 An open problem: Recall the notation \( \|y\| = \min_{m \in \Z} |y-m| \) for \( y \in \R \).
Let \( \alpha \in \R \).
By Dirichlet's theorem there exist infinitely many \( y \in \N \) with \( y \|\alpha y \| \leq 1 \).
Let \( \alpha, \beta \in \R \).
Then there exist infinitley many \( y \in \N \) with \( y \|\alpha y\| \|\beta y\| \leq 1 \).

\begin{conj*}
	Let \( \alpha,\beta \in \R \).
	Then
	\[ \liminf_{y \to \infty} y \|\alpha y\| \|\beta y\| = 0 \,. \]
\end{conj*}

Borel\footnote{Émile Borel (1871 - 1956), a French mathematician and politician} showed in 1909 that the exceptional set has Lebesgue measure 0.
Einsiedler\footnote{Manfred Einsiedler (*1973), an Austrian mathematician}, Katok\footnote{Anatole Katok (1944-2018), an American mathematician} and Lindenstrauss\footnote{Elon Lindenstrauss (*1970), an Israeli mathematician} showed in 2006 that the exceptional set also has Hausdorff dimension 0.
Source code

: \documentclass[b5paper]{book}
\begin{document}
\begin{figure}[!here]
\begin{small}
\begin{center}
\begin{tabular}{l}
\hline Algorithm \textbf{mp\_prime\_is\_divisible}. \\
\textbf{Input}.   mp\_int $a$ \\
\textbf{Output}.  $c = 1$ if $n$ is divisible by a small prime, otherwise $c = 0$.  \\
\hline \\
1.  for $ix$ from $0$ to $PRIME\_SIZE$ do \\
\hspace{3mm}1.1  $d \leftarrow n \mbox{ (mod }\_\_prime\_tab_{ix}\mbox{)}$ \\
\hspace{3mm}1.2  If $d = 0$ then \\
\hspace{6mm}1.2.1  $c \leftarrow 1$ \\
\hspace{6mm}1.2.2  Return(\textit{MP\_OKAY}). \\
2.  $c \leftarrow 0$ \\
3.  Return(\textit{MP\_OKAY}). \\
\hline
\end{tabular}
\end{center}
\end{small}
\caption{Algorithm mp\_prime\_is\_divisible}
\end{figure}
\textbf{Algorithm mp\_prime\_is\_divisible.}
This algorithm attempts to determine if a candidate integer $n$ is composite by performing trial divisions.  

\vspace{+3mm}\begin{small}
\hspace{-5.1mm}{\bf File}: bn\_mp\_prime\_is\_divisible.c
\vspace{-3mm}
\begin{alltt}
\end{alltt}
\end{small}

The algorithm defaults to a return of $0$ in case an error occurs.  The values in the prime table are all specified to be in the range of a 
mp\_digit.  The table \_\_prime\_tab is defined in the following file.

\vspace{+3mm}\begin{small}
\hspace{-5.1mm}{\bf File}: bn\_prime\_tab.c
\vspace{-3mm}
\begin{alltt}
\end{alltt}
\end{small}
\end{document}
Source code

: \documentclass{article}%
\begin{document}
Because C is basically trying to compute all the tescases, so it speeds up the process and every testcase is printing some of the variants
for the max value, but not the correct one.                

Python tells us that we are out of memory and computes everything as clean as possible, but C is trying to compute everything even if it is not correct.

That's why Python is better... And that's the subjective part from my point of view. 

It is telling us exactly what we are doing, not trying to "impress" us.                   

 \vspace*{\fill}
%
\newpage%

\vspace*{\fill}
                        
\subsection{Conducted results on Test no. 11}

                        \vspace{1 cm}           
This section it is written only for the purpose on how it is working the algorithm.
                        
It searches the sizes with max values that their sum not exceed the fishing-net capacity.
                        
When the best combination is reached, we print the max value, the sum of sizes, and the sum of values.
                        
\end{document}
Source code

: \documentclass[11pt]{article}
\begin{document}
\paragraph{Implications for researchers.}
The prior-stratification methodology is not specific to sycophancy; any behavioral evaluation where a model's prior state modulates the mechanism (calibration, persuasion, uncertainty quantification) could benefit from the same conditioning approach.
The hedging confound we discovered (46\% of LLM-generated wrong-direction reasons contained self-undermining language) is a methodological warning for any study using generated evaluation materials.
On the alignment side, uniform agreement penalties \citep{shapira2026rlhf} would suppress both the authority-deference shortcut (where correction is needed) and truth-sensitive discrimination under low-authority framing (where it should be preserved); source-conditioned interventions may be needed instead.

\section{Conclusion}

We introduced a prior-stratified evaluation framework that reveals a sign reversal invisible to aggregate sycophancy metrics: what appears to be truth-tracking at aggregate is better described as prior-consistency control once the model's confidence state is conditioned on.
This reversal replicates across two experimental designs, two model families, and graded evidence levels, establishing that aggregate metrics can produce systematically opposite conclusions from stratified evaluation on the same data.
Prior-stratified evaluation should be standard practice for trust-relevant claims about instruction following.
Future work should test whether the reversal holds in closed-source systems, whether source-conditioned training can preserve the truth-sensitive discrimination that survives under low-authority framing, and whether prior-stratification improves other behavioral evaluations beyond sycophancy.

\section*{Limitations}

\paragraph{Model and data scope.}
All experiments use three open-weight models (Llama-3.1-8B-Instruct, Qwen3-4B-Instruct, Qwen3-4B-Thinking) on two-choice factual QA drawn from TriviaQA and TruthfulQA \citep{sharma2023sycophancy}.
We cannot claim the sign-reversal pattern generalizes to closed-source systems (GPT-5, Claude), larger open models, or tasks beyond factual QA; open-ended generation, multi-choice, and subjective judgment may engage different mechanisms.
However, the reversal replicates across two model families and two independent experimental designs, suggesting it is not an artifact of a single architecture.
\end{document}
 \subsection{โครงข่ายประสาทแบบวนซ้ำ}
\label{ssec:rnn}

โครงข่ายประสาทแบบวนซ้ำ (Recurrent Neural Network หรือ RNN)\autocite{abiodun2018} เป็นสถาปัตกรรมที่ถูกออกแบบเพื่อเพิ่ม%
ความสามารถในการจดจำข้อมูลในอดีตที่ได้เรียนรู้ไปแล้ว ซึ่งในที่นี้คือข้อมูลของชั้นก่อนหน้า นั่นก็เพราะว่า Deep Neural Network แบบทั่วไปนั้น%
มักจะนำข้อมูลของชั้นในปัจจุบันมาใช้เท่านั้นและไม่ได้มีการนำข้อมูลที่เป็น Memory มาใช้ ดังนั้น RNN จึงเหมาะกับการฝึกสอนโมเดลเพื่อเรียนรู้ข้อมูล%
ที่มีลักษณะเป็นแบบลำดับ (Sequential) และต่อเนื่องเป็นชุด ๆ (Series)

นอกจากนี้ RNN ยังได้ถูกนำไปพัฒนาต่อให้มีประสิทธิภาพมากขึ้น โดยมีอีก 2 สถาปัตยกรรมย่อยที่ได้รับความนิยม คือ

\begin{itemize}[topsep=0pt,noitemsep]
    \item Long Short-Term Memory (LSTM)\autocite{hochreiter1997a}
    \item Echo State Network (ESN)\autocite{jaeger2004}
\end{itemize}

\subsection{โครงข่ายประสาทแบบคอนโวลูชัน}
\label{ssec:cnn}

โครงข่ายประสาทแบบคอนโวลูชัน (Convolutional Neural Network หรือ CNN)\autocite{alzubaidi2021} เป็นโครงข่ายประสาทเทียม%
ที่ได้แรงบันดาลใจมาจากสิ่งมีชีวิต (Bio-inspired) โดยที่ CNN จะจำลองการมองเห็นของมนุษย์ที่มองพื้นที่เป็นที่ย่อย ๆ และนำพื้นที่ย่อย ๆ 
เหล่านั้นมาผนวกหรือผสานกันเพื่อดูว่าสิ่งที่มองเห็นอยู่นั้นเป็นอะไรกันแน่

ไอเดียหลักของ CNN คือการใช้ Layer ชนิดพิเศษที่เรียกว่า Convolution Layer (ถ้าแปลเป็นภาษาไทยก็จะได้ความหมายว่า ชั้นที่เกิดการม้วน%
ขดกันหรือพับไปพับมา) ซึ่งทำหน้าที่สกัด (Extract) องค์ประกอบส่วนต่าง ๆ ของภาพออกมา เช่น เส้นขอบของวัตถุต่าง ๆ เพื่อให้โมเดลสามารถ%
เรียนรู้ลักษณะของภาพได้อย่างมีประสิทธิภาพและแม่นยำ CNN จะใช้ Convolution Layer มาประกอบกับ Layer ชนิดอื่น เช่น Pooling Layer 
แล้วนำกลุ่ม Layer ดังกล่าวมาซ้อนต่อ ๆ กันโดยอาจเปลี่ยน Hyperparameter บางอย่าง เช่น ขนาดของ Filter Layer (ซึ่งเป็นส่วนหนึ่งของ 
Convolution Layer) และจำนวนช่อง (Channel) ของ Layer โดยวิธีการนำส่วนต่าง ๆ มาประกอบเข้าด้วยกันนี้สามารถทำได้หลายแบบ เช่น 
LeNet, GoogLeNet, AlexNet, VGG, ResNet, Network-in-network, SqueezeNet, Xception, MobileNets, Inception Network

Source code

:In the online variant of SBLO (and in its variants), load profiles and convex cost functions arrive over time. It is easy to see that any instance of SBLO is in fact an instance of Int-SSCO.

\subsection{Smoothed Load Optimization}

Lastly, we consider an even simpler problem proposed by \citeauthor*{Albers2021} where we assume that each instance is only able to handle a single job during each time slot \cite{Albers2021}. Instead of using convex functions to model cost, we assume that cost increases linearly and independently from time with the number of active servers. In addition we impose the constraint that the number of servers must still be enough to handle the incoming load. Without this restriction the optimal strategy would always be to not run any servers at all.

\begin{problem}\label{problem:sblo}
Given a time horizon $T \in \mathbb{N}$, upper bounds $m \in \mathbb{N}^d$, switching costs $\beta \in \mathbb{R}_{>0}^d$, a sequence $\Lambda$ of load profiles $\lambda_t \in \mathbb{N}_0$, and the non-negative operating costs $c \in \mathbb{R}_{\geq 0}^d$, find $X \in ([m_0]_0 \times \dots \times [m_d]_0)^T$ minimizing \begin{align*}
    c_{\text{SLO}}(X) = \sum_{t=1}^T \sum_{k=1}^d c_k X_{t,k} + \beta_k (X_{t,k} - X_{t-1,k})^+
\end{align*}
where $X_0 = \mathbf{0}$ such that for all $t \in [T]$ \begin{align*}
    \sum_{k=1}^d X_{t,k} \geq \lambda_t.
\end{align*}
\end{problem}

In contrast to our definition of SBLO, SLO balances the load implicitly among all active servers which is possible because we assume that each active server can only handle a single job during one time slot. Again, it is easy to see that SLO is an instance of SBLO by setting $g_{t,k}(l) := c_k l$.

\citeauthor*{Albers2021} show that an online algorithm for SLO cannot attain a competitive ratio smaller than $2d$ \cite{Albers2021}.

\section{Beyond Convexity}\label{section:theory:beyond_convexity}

---

### Required action
From the data above, reproduce word for word the lines running from the line with "ดังนั้น RNN จึงเหมาะกับการฝึกสอนโมเดลเพื่อเรียนรู้ข้อมูล%" to the line with "แล้วนำกลุ่ม Layer ดังกล่าวมาซ้อนต่อ", ends included.

### Reply
มักจะนำข้อมูลของชั้นในปัจจุบันมาใช้เท่านั้นและไม่ได้มีการนำข้อมูลที่เป็น Memory มาใช้ ดังนั้น RNN จึงเหมาะกับการฝึกสอนโมเดลเพื่อเรียนรู้ข้อมูล%
ที่มีลักษณะเป็นแบบลำดับ (Sequential) และต่อเนื่องเป็นชุด ๆ (Series)

นอกจากนี้ RNN ยังได้ถูกนำไปพัฒนาต่อให้มีประสิทธิภาพมากขึ้น โดยมีอีก 2 สถาปัตยกรรมย่อยที่ได้รับความนิยม คือ

\begin{itemize}[topsep=0pt,noitemsep]
    \item Long Short-Term Memory (LSTM)\autocite{hochreiter1997a}
    \item Echo State Network (ESN)\autocite{jaeger2004}
\end{itemize}

\subsection{โครงข่ายประสาทแบบคอนโวลูชัน}
\label{ssec:cnn}

โครงข่ายประสาทแบบคอนโวลูชัน (Convolutional Neural Network หรือ CNN)\autocite{alzubaidi2021} เป็นโครงข่ายประสาทเทียม%
ที่ได้แรงบันดาลใจมาจากสิ่งมีชีวิต (Bio-inspired) โดยที่ CNN จะจำลองการมองเห็นของมนุษย์ที่มองพื้นที่เป็นที่ย่อย ๆ และนำพื้นที่ย่อย ๆ 
เหล่านั้นมาผนวกหรือผสานกันเพื่อดูว่าสิ่งที่มองเห็นอยู่นั้นเป็นอะไรกันแน่

ไอเดียหลักของ CNN คือการใช้ Layer ชนิดพิเศษที่เรียกว่า Convolution Layer (ถ้าแปลเป็นภาษาไทยก็จะได้ความหมายว่า ชั้นที่เกิดการม้วน%
ขดกันหรือพับไปพับมา) ซึ่งทำหน้าที่สกัด (Extract) องค์ประกอบส่วนต่าง ๆ ของภาพออกมา เช่น เส้นขอบของวัตถุต่าง ๆ เพื่อให้โมเดลสามารถ%
เรียนรู้ลักษณะของภาพได้อย่างมีประสิทธิภาพและแม่นยำ CNN จะใช้ Convolution Layer มาประกอบกับ Layer ชนิดอื่น เช่น Pooling Layer 
แล้วนำกลุ่ม Layer ดังกล่าวมาซ้อนต่อ ๆ กันโดยอาจเปลี่ยน Hyperparameter บางอย่าง เช่น ขนาดของ Filter Layer (ซึ่งเป็นส่วนหนึ่งของ 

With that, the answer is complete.